Home : Sparsity & Data
Explosion


What is
Sparsity 
Read OLAP
Data Scalability
[Local cache of this
document]
In OLAP cube, cross product of dimensional
members form the intersections for measure data. But in
reality most of the intersections will not have data. This
leads to sparsity. Input data or base data (i.e. before
calculated hierarchies or levels) in OLAP applications is
typically sparse (not densely populated). Also, as the number
of dimensions increase, data will typically become sparser
(less dense).
Superficially, any multidimensional model
needs to provide space for every possible combination of data
points. Since in sparse models most data points are zeros, the
main issue is how to store all values other than zero values.
For example, if the
data density of a model is 1% and there is no sparsity
handling, the resulting model will be 100 times larger than a
model that has perfect sparsity handling. Sparsity
handling therefore is the efficient storage of very sparse
data.

Sparsity
Handling 
Read An Infrastructure for Scalable Parallel Multidimensional Analysis
[Local cache of this document]
"Traditional multidimensional databases store data in multidimensional arrays on which analytical operations are performed. Multidimensional arrays are good to store dense data, but most datasets are sparse in practice for which other efficient storage schemes are required. It is important to weigh the tradeoffs involved in reducing the storage space versus the increase in access time for each sparse data structure, in comparison to multidimensional arrays.
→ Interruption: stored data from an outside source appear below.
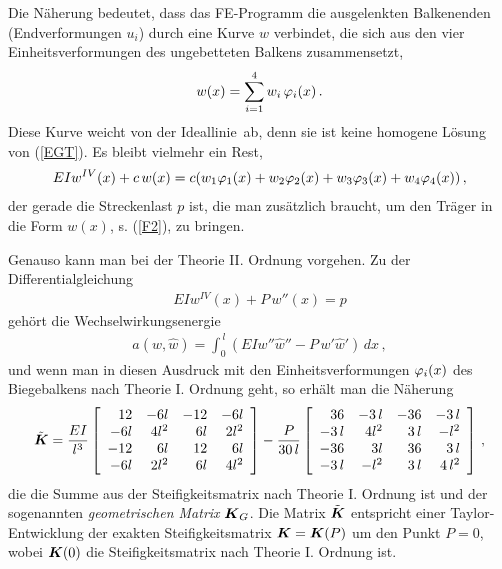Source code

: Die N\"{a}herung  bedeutet, dass das FE-Programm die ausgelenkten Balkenenden (Endverformungen $u_i$) durch eine Kurve $w$ verbindet, die sich aus den vier Einheitsverformungen des ungebetteten Balkens zusammensetzt,
\begin{align}\label{F2}
 w(x) = \sum_{i
= 1}^4 w_i \, \varphi_i(x) \,.
\end{align}
Diese Kurve weicht von der \glq Ideallinie\grq\ ab, denn sie ist keine homogene L\"{o}sung
von (\ref{EGT}). Es bleibt vielmehr ein Rest,
\begin{align}
 EI w^{IV}(x) + c \,w(x) = c
(w_1 \varphi_1(x) + w_2 \varphi_2(x) + w_3 \varphi_3(x) + w_4 \varphi_4(x) )\,,
\end{align}
der gerade die Streckenlast $p$ ist, die man zus\"{a}tzlich braucht, um den Tr\"{a}ger in die
Form $w(x)$, s. (\ref{F2}), zu bringen.

Genauso kann man bei der Theorie II. Ordnung vorgehen. Zu der Differentialgleichung
\begin{align}\label{IIGL}
EI w^{IV}(x) + P \,w''(x) =  p
\end{align}
geh\"{o}rt die Wechselwirkungsenergie
\begin{align}\label{IIWeak}
a(w,\hat{w}) = \int_0^{\,l}( EI w'' \hat{w}'' - P \,w' \hat{w}') \, dx\,,
\end{align}
und wenn man in diesen Ausdruck  mit den Einheitsverformungen $\varphi_i(x)$ des Biegebalkens nach Theorie I. Ordnung geht, so erh\"{a}lt man die N\"{a}herung
\begin{align}\label{IIN} \tilde{ \mbox{\boldmath $K$}} =
\frac{EI}{l^3}\left[ \begin{array}{r r r r}
 12 & -6l & -12 &-6l \\
 -6l & 4l^2 & 6l &2l^2 \\
 -12 & 6l & 12 & 6l \\
 -6l &2l^2 &6l &4l^2
 \end{array}
  \right] - \frac{P}{30\,l}
 \left[ \begin{array}{r r r r}
 36 & -3\,l & -36 & -3\,l \\
 -3\,l & 4l^2 & 3\,l &-l^2 \\
 -36 & 3l & 36 & 3\,l \\
 -  3\,l &-l^2 &3\,l &4\,l^2
 \end{array}
  \right]\,,
\end{align}
die die Summe aus der Steifigkeitsmatrix nach Theorie I. Ordnung ist und der sogenannten {\em geometrischen Matrix} $\mbox{\boldmath $K$}_G$. Die Matrix $\tilde{\mbox{\boldmath $K$}}$ entspricht einer Taylor-Entwicklung der exakten Steifigkeitsmatrix $\mbox{\boldmath $K$} = \mbox{\boldmath $K$}(P)$ um den Punkt $P = 0$, wobei $\mbox{\boldmath $K$}(0)$ die Steifigkeitsmatrix nach Theorie I. Ordnung ist.


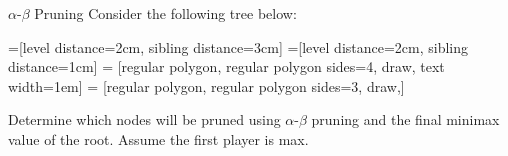 \documentclass[9pt]{beamer}
\begin{document}
\begin{frame}[fragile]{$\alpha$-$\beta$ Pruning}
  Consider the following tree below:

  =[level distance=2cm, sibling distance=3cm]
  =[level distance=2cm, sibling distance=1cm]
   = [regular polygon, regular polygon sides=4, draw, text
  width=1em]
   = [regular polygon, regular polygon sides=3, draw,]


  Determine which nodes will be pruned using $\alpha$-$\beta$ pruning and
  the final minimax value of the root. Assume the first player is {\sc max}.
\end{frame}
\end{document}
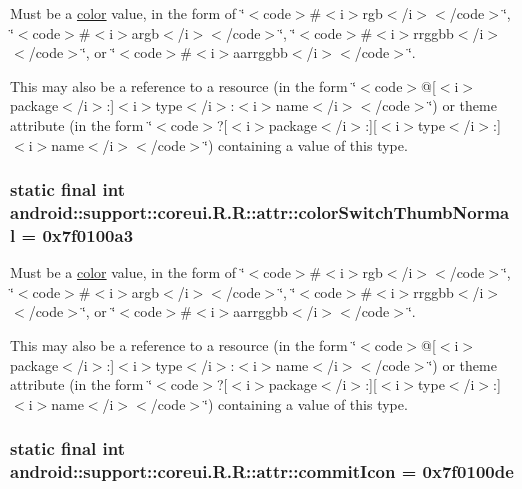 Must be a \hyperlink{classandroid_1_1support_1_1coreui_1_1_r_1_1color}{color} value, in the form of \char`\"{}$<$code$>$\#$<$i$>$rgb$<$/i$>$$<$/code$>$\char`\"{}, \char`\"{}$<$code$>$\#$<$i$>$argb$<$/i$>$$<$/code$>$\char`\"{}, \char`\"{}$<$code$>$\#$<$i$>$rrggbb$<$/i$>$$<$/code$>$\char`\"{}, or \char`\"{}$<$code$>$\#$<$i$>$aarrggbb$<$/i$>$$<$/code$>$\char`\"{}. 

This may also be a reference to a resource (in the form \char`\"{}$<$code$>$@\mbox{[}$<$i$>$package$<$/i$>$:\mbox{]}$<$i$>$type$<$/i$>$:$<$i$>$name$<$/i$>$$<$/code$>$\char`\"{}) or theme attribute (in the form \char`\"{}$<$code$>$?\mbox{[}$<$i$>$package$<$/i$>$:\mbox{]}\mbox{[}$<$i$>$type$<$/i$>$:\mbox{]}$<$i$>$name$<$/i$>$$<$/code$>$\char`\"{}) containing a value of this type. \hypertarget{classandroid_1_1support_1_1coreui_1_1_r_1_1attr_802857b72cbbbf709e4a771bb2261709}{
\subsubsection[{colorSwitchThumbNormal}]{\setlength{\rightskip}{0pt plus 5cm}static final int android::support::coreui.R.R::attr::colorSwitchThumbNormal = 0x7f0100a3}}
\label{classandroid_1_1support_1_1coreui_1_1_r_1_1attr_802857b72cbbbf709e4a771bb2261709}


Must be a \hyperlink{classandroid_1_1support_1_1coreui_1_1_r_1_1color}{color} value, in the form of \char`\"{}$<$code$>$\#$<$i$>$rgb$<$/i$>$$<$/code$>$\char`\"{}, \char`\"{}$<$code$>$\#$<$i$>$argb$<$/i$>$$<$/code$>$\char`\"{}, \char`\"{}$<$code$>$\#$<$i$>$rrggbb$<$/i$>$$<$/code$>$\char`\"{}, or \char`\"{}$<$code$>$\#$<$i$>$aarrggbb$<$/i$>$$<$/code$>$\char`\"{}. 

This may also be a reference to a resource (in the form \char`\"{}$<$code$>$@\mbox{[}$<$i$>$package$<$/i$>$:\mbox{]}$<$i$>$type$<$/i$>$:$<$i$>$name$<$/i$>$$<$/code$>$\char`\"{}) or theme attribute (in the form \char`\"{}$<$code$>$?\mbox{[}$<$i$>$package$<$/i$>$:\mbox{]}\mbox{[}$<$i$>$type$<$/i$>$:\mbox{]}$<$i$>$name$<$/i$>$$<$/code$>$\char`\"{}) containing a value of this type. \hypertarget{classandroid_1_1support_1_1coreui_1_1_r_1_1attr_edc92c0dd490ca90870fc3612971d9a0}{
\subsubsection[{commitIcon}]{\setlength{\rightskip}{0pt plus 5cm}static final int android::support::coreui.R.R::attr::commitIcon = 0x7f0100de}}
\label{classandroid_1_1support_1_1coreui_1_1_r_1_1attr_edc92c0dd490ca90870fc3612971d9a0}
These tradeoffs are dependent on many parameters some of which are (1) number of dimensions, (2) sizes of dimensions and (3) degree of
sparsity of the data.
Complex operations such as required for OLAP can be very expensive in terms of data access time if efficient data structures are not used. Sparse data structures such as the Rtree and its variants have been used for OLAP. Range queries with a lot of unspecified dimensions are expensive because many paths have to be traversed in the tree to calculate aggregates. Chunking has been used in
applications with dense and sparse chunks. Sparse chunks store an OffsetValue pair for the data present. Dimensional operations on these require materializing the sparse chunk into a multidimensional array and performing array operations on it. For a high number of dimensions this might not be possible since the materialized chunk may not fit in memory. The sparse dimensions use a sparse index structure to index into the dense blocks of data stored as multidimensional arrays. Further, none of these address parallelism and scalability to large data sets in a high number of dimensions."

Sparsity
Handling in HydraCube 
Sanjay Goil & Alok Choudhary [Department
of Electrical & Computer Engineering, Northwestern
University] proposed the idea of using a different data
structure for efficient handling of sparsity. A novel data structure using bit encodings for dimension indices called
BitEncoded Sparse Structure (BESS) is used to store sparse data in chunks, which supports fast OLAP query operations on sparse data using bit operations without the need for exploding the sparse data into a multidimensional
array.
HydraCube is built with this methodology and is deviating
from it slightly because of implementation constraints and to
make it simpler. Refer the above mentioned literature for more
information on BESS, chunk and multidimensional queries.
HydraCube treat
every chunk as a sparse chunk and store it using BESS.
This is because of the reason that we believe the input data
is always sparse enough that it may not be worth considering a
dense scenario.

What is Data
Explosion 
Read OLAP
Data Scalability
[Local cache of this
document]
Data explosion is the phenomenon that occurs in multidimensional models where the
derived or calculated values significantly exceed the base values. There are three main
factors that contribute to data explosion.
 Sparsely populated base data increases the likelihood of data explosion
 Many dimensions in a model increase the likelihood of data explosion
 A high number of calculated levels in each dimension increase the likelihood of
data explosion

Explosion
Handling in HydraCube 
HydraCube does not pre calculate
the aggregate values and store either in disk or in memory. It
aggregates the data on demand. This implies that there is no
issue of data explosion at all and HydraCube takes very little
memory for its queries. Since the query is distributed and
each processor is addressing its chunk's aggregation,
HydraCube performance is also acceptable. We acknowledge the
fact that it will be poorer that an true inmemory OLAP but
much faster than a typical ROLAP. The minimal hardware
requirement and the ability to run across cluster of
workstations outweigh the performance sacrifice.